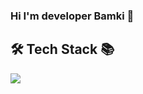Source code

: ### Hi I'm developer Bamki 👋

## 🛠 Tech Stack 📚

<a href="/" target="_blank"><img src="https://img.shields.io/badge/PHP-purple?style=social&logo=#777BB4"/></a>
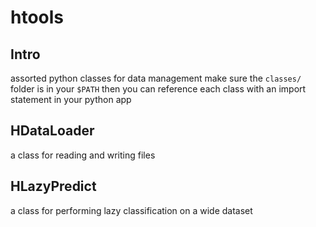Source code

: # htools
## Intro
assorted python classes for data management
make sure the `classes/` folder is in your `$PATH`
then you can reference each class with an import statement in your python app

## HDataLoader
a class for reading and writing files

## HLazyPredict
a class for performing lazy classification on a wide dataset
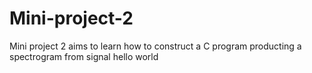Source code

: # Mini-project-2
Mini project 2 aims to learn how to construct a C program producting a spectrogram from signal
hello world
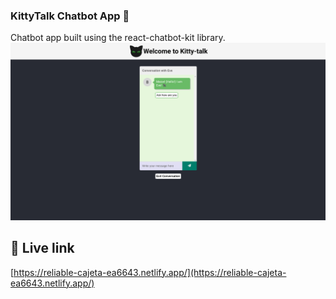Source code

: ### KittyTalk Chatbot App 🐾
Chatbot app built using the react-chatbot-kit library. 
![Chatbot Page](./src/imgs/Screenshot%20from%202023-08-06%2002-22-04.png)


## 🔗 Live link
[https://reliable-cajeta-ea6643.netlify.app/](https://reliable-cajeta-ea6643.netlify.app/)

====

= Task =
The lines that mention the word "https" should be pulled from the records above.

= Exercise result =
<a href="/" target="_blank"><img src="https://img.shields.io/badge/PHP-purple?style=social&logo=#777BB4"/></a>
[https://reliable-cajeta-ea6643.netlify.app/](https://reliable-cajeta-ea6643.netlify.app/)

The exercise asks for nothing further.